SILSILAH TRAH SUNAN KALIJAGA
Mengenai asal usul beliau, ada beberapa pendapat yang menyatakan bahwa beliau juga masih keturunan Arab. Tapi, banyak pula yang menyatakan ia orang Jawa asli. Van Den Berg menyatakan bahwa Sunan Kalijaga adalah keturunan Arab yang silsilahnya sampai kepada Rasulullah Shallallahu 'alaihi wa Sallam. Sementara itu menurut Babad Tuban menyatakan bahwa Aria Teja alias 'Abdul Rahman berhasil mengislamkan Adipati Tuban, Aria Dikara, dan mengawini putrinya. Dari perkawinan ini ia memiliki putra bernama Aria Wilatikta. Menurut catatan Tome Pires, penguasa Tuban pada tahun 1500 M adalah cucu dari peguasa Islam pertama di Tuban. Sunan Kalijaga atau Raden Mas Said adalah putra Aria Wilatikta.
Sejarawan lain seperti De Graaf membenarkan bahwa Aria Teja I ('Abdul Rahman) memiliki silsilah dengan Ibnu Abbas, paman Muhammad. Sunan Kalijaga mempunyai tiga anak salah satunya adalah Umar Said atau Sunan Muria.

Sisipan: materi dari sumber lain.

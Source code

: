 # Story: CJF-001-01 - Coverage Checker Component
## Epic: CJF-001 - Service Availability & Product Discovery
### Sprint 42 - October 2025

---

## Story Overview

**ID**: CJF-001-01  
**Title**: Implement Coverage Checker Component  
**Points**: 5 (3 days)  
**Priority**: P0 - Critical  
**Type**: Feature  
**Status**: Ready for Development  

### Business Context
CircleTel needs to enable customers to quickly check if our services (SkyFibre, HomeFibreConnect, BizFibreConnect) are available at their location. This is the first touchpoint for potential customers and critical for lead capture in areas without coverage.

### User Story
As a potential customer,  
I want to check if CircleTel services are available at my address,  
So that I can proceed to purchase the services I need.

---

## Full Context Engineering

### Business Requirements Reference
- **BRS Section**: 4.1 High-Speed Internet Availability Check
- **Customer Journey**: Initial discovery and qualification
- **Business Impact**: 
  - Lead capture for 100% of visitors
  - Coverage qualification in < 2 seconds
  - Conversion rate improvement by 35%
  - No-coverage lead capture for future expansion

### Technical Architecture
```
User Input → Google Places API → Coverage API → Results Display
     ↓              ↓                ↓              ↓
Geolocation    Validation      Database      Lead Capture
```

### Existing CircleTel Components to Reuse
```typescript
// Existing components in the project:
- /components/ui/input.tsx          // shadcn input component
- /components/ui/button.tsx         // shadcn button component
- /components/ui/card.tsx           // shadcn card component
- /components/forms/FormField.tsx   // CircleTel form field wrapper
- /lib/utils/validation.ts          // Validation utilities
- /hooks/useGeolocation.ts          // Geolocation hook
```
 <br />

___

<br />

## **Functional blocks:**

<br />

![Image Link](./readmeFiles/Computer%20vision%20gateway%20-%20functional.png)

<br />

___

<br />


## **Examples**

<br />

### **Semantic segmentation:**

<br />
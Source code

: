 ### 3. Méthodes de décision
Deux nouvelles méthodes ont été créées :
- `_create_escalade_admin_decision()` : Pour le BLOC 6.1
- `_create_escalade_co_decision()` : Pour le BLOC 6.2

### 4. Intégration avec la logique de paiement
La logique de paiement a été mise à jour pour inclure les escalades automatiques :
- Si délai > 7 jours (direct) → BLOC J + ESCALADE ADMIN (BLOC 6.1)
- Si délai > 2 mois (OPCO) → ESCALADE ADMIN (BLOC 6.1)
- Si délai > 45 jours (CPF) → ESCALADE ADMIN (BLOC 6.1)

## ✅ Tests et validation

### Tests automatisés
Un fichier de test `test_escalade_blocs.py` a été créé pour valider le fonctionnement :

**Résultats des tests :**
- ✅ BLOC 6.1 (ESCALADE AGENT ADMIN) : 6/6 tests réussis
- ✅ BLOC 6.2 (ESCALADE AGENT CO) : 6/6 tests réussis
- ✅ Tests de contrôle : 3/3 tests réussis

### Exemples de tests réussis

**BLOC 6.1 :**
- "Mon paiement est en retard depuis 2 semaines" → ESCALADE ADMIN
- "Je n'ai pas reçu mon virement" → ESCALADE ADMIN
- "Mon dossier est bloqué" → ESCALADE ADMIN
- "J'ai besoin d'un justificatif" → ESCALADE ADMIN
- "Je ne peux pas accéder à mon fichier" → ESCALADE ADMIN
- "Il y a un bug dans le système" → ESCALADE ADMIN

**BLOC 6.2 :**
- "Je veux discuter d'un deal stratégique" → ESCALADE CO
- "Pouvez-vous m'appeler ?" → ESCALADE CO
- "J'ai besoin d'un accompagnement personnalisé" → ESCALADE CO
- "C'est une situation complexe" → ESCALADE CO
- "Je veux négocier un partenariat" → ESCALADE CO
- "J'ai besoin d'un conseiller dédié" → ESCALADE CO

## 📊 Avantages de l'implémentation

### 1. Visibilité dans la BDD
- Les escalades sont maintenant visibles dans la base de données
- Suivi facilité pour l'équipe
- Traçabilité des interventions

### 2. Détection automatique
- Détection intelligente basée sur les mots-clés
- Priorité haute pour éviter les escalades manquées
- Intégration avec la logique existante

Sunan Kalijaga adalah salah satu dari Wali Songo. Beliau adalah salah satu leluhur trah Kraton Mataram Islam.
Disebutkan didalam serat yang tertulis dalam Babad dijelaskan bahwa silsilah Sunan Kalijaga sebagai berikut :
Arya Teja I, Adipati Tuban menurunkan Arya Teja Laku menjadi punggawa di Kraton Majapahit.
Arya Teja Laku (Arya Teja II) menurunkan :
1. Arya Lembu Sura, Bupati Surabaya
2. Dewi Umuni, menikah dengan Prabhu Brawijaya II bergelar Dewi Panurun
Arya Lembu Sura bupati ing Surabaya, menurunkan putra 6 :
1. Arya Nembé punggawa ing Majapahit,
2. Arya Lembu Sana bupati ing Surabaya,
3. Arya Kendhi Wiring punggawa Majapahit,
4. Retna Panjawi menikah dengan Prabu Brawijaya III,
5. Arya Sendhi punggawa ing Majapahit,
6. Dèwi Surati menikah dengan Panji Suralaya.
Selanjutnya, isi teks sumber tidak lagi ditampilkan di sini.